▶ [Task item]:
Set down exactly the lines below, starting at the one that contains "4. Copy the" and ending at the one that contains "## Basics for Box OAuth Client", with both of those lines included and nothing else.

▶ [Dataset entries]:
--------------------------------------------------
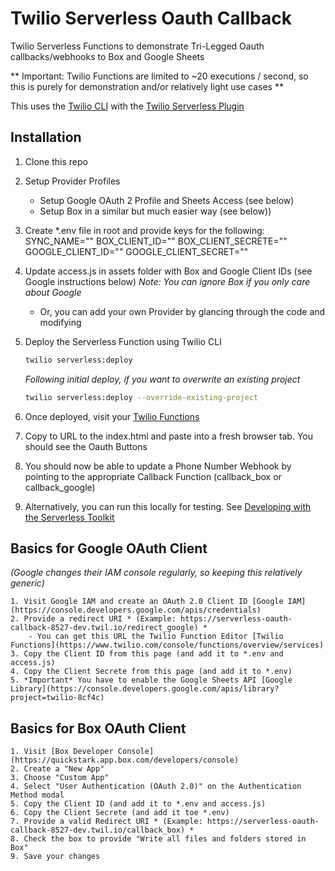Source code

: # Twilio Serverless Oauth Callback

Twilio Serverless Functions to demonstrate Tri-Legged Oauth callbacks/webhooks to Box and Google Sheets

** Important: Twilio Functions are limited to ~20 executions / second, so this is purely for demonstration and/or
relatively light use cases **

This uses the [Twilio CLI](https://www.twilio.com/docs/twilio-cli/quickstart) with the [Twilio Serverless Plugin](https://www.twilio.com/docs/twilio-cli/plugins)

## Installation

1.  Clone this repo

2.  Setup Provider Profiles

    - Setup Google OAuth 2 Profile and Sheets Access (see below)
    - Setup Box in a similar but much easier way (see below))

3.  Create \*.env file in root and provide keys for the following:
    SYNC_NAME="<Name for Twilio Sync Service and Sync Map>"
    BOX_CLIENT_ID="<copied from Box Developer Console>"
    BOX_CLIENT_SECRETE="<copied from Box Developer Console>"
    GOOGLE_CLIENT_ID="<copied from Google IAM Console>"
    GOOGLE_CLIENT_SECRET="<copied from Google IAM Console>"

4.  Update access.js in assets folder with Box and Google Client IDs (see Google instructions below)
    _Note: You can ignore Box if you only care about Google_

    - Or, you can add your own Provider by glancing through the code and modifying

5.  Deploy the Serverless Function using Twilio CLI

    ```zsh
    twilio serverless:deploy
    ```

    _Following initial deploy, if you want to overwrite an existing project_

    ```zsh
    twilio serverless:deploy --override-existing-project
    ```

6.  Once deployed, visit your [Twilio Functions](https://www.twilio.com/console/functions/overview/services)

7.  Copy to URL to the index.html and paste into a fresh browser tab. You should see the Oauth Buttons

8.  You should now be able to update a Phone Number Webhook by pointing to the appropriate Callback Function (callback_box or callback_google)

9.  Alternatively, you can run this locally for testing. See [Developing with the Serverless Toolkit](https://www.twilio.com/docs/labs/serverless-toolkit/developing?code-sample=code-run-a-serverless-project-locally&code-language=twilio-cli&code-sdk-version=default)

## Basics for Google OAuth Client

_(Google changes their IAM console regularly, so keeping this relatively generic)_

    1. Visit Google IAM and create an OAuth 2.0 Client ID [Google IAM](https://console.developers.google.com/apis/credentials)
    2. Provide a redirect URI * (Example: https://serverless-oauth-callback-8527-dev.twil.io/redirect_google) *
        - You can get this URL the Twilio Function Editor [Twilio Functions](https://www.twilio.com/console/functions/overview/services)
    3. Copy the Client ID from this page (and add it to *.env and access.js)
    4. Copy the Client Secrete from this page (and add it to *.env)
    5. *Important* You have to enable the Google Sheets API [Google Library](https://console.developers.google.com/apis/library?project=twilio-8cf4c)

## Basics for Box OAuth Client

    1. Visit [Box Developer Console](https://quickstark.app.box.com/developers/console)
    2. Create a "New App"
    3. Choose "Custom App"
    4. Select "User Authentication (OAuth 2.0)" on the Authentication Method modal
    5. Copy the Client ID (and add it to *.env and access.js)
    6. Copy the Client Secrete (and add it toe *.env)
    7. Provide a valid Redirect URI * (Example: https://serverless-oauth-callback-8527-dev.twil.io/callback_box) *
    8. Check the box to provide "Write all files and folders stored in Box"
    9. Save your changes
--------------------------------------------------
▶ [Answer box]:
    4. Copy the Client Secrete from this page (and add it to *.env)
    5. *Important* You have to enable the Google Sheets API [Google Library](https://console.developers.google.com/apis/library?project=twilio-8cf4c)

## Basics for Box OAuth Client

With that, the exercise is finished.